▸ Information supplied:
================================

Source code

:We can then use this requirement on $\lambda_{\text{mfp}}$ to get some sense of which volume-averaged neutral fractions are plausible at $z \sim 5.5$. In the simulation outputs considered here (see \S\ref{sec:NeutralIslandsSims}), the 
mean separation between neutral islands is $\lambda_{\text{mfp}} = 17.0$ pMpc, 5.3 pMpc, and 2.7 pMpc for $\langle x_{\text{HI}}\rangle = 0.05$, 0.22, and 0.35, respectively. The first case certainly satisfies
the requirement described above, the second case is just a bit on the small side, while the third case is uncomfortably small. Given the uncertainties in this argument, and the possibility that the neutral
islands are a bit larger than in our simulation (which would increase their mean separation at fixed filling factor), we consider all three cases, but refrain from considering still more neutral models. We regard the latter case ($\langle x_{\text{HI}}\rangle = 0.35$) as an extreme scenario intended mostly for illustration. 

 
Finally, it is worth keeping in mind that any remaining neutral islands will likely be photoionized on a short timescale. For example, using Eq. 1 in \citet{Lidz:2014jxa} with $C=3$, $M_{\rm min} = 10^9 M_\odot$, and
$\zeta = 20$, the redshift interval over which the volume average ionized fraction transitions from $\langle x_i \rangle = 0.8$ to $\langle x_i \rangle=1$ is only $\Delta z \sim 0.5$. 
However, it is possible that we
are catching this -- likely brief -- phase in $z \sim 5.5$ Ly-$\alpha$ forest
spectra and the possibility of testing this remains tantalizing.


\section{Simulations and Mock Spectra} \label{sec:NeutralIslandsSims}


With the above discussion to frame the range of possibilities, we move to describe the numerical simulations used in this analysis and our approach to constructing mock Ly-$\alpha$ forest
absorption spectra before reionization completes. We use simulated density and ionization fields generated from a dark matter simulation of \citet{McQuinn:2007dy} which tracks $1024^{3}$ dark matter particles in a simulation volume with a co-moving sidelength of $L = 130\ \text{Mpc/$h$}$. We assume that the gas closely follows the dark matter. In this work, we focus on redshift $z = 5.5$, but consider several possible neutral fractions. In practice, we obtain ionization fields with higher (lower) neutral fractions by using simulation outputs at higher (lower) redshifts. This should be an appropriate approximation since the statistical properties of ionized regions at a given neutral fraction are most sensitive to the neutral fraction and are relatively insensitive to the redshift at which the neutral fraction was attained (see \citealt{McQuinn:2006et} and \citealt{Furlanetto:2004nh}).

================================

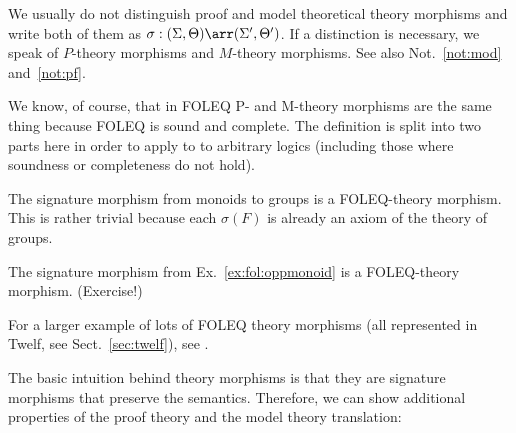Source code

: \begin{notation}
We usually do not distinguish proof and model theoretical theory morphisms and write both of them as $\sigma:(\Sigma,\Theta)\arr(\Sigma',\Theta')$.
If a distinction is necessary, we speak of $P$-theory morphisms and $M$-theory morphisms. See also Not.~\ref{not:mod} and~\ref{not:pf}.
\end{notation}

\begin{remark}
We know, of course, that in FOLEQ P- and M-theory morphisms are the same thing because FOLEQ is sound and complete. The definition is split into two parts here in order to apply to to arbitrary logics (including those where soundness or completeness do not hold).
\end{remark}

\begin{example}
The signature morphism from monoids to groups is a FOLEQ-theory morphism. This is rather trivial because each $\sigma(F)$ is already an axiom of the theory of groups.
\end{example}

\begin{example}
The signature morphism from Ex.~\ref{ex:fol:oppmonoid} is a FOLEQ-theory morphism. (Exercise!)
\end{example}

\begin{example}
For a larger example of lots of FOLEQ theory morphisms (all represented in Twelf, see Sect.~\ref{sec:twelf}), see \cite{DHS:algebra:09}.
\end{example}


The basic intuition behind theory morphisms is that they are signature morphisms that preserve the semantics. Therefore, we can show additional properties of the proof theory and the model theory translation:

================================

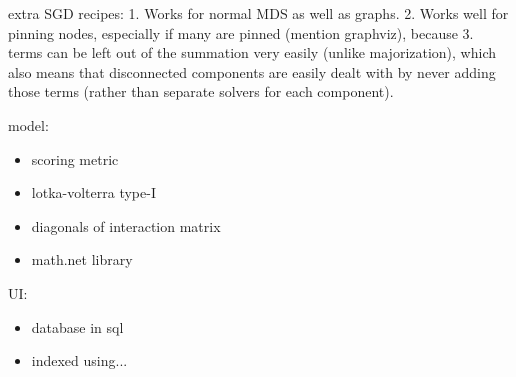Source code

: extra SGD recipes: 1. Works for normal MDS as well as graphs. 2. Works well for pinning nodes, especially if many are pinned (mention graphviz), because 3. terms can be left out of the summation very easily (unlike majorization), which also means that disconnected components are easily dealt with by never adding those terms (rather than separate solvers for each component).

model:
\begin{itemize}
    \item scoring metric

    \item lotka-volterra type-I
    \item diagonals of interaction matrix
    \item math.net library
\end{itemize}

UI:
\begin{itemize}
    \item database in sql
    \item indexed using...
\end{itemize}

================================

▸ What is expected:
Pull out the lines above in which the word "signature" appears.

▸ Solution to the problem:
The signature morphism from monoids to groups is a FOLEQ-theory morphism. This is rather trivial because each $\sigma(F)$ is already an axiom of the theory of groups.
The signature morphism from Ex.~\ref{ex:fol:oppmonoid} is a FOLEQ-theory morphism. (Exercise!)
The basic intuition behind theory morphisms is that they are signature morphisms that preserve the semantics. Therefore, we can show additional properties of the proof theory and the model theory translation:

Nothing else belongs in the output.